Parte II
Ordinamento della Repubblica
Titolo I
Il Parlamento
Sezione II
La formazione delle leggi
Articolo 70
La funzione legislativa è esercitata collettivamente dalle due Camere.
Articolo 71
L'iniziativa delle leggi appartiene al Governo, a ciascun membro delle Camere ed agli
organi ed enti ai quali sia conferita da legge costituzionale.

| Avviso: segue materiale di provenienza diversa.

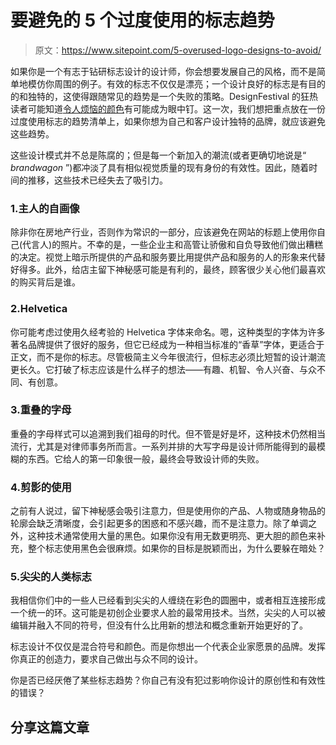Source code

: # 要避免的 5 个过度使用的标志趋势

> 原文：<https://www.sitepoint.com/5-overused-logo-designs-to-avoid/>

如果你是一个有志于钻研标志设计的设计师，你会想要发展自己的风格，而不是简单地模仿你周围的例子。有效的标志不仅仅是漂亮；一个设计良好的标志是有目的的和独特的，这使得跟随常见的趋势是一个失败的策略。DesignFestival 的狂热读者可能知道[令人烦恼的颜色](https://www.sitepoint.com/10-troublesome-colors-to-avoid-in-your-advertising/)有可能成为眼中钉。这一次，我们想把重点放在一份过度使用标志的趋势清单上，如果你想为自己和客户设计独特的品牌，就应该避免这些趋势。

这些设计模式并不总是陈腐的；但是每一个新加入的潮流(或者更确切地说是“ *brandwagon* ”)都冲淡了具有相似视觉质量的现有身份的有效性。因此，随着时间的推移，这些技术已经失去了吸引力。

### 1.主人的自画像

除非你在房地产行业，否则作为常识的一部分，应该避免在网站的标题上使用你自己(代言人)的照片。不幸的是，一些企业主和高管让骄傲和自负导致他们做出糟糕的决定。视觉上暗示所提供的产品和服务要比用提供产品和服务的人的形象来代替好得多。此外，给店主留下神秘感可能是有利的，最终，顾客很少关心他们最喜欢的购买背后是谁。

### 2.Helvetica

你可能考虑过使用久经考验的 Helvetica 字体来命名。嗯，这种类型的字体为许多著名品牌提供了很好的服务，但它已经成为一种相当标准的“香草”字体，更适合于正文，而不是你的标志。尽管极简主义今年很流行，但标志必须比短暂的设计潮流更长久。它打破了标志应该是什么样子的想法——有趣、机智、令人兴奋、与众不同、有创意。

### 3.重叠的字母

重叠的字母样式可以追溯到我们祖母的时代。但不管是好是坏，这种技术仍然相当流行，尤其是对律师事务所而言。一系列并排的大写字母是设计师所能得到的最模糊的东西。它给人的第一印象很一般，最终会导致设计师的失败。

### 4.剪影的使用

之前有人说过，留下神秘感会吸引注意力，但是使用你的产品、人物或随身物品的轮廓会缺乏清晰度，会引起更多的困惑和不感兴趣，而不是注意力。除了单调之外，这种技术通常使用大量的黑色。如果你没有用无数更明亮、更大胆的颜色来补充，整个标志使用黑色会很麻烦。如果你的目标是脱颖而出，为什么要躲在暗处？

### 5.尖尖的人类标志

我相信你们中的一些人已经看到尖尖的人缠绕在彩色的圆圈中，或者相互连接形成一个统一的环。这可能是初创企业要求人脸的最常用技术。当然，尖尖的人可以被编辑并融入不同的符号，但没有什么比用新的想法和概念重新开始更好的了。

标志设计不仅仅是混合符号和颜色。而是你想出一个代表企业家愿景的品牌。发挥你真正的创造力，要求自己做出与众不同的设计。

你是否已经厌倦了某些标志趋势？你自己有没有犯过影响你设计的原创性和有效性的错误？

## 分享这篇文章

Il popolo esercita l'iniziativa delle leggi, mediante la proposta, da parte di almeno
cinquantamila elettori, di un progetto redatto in articoli.
Articolo 72
Ogni disegno di legge, presentato ad una Camera è, secondo le norme del suo regolamento,
esaminato da una Commissione e poi dalla Camera stessa, che l'approva articolo per
articolo e con votazione finale.
Il regolamento stabilisce procedimenti abbreviati per i disegni di legge dei quali è
dichiarata l'urgenza.
Può altresì stabilire in quali casi e forme l'esame e l'approvazione dei disegni di
legge sono deferiti a Commissioni, anche permanenti, composte in modo da rispecchiare la
proporzione dei gruppi parlamentari. Anche in tali casi, fino al momento della sua
approvazione definitiva, il disegno di legge è rimesso alla Camera, se il Governo o un
decimo dei componenti della Camera o un quinto della Commissione richiedono che sia
discusso e votato dalla Camera stessa oppure che sia sottoposto alla sua approvazione
finale con sole dichiarazioni di voto. Il regolamento determina le forme di pubblicità
dei lavori delle Commissioni.
La procedura normale di esame e di approvazione diretta da parte della Camera è sempre
adottata per i disegni di legge in materia costituzionale ed elettorale e per quelli di
delegazione legislativa, di autorizzazione a ratificare trattati internazionali, di
approvazione di bilanci e consuntivi.
Articolo 73
Le leggi sono promulgate dal Presidente della Repubblica entro un mese dalla approvazione.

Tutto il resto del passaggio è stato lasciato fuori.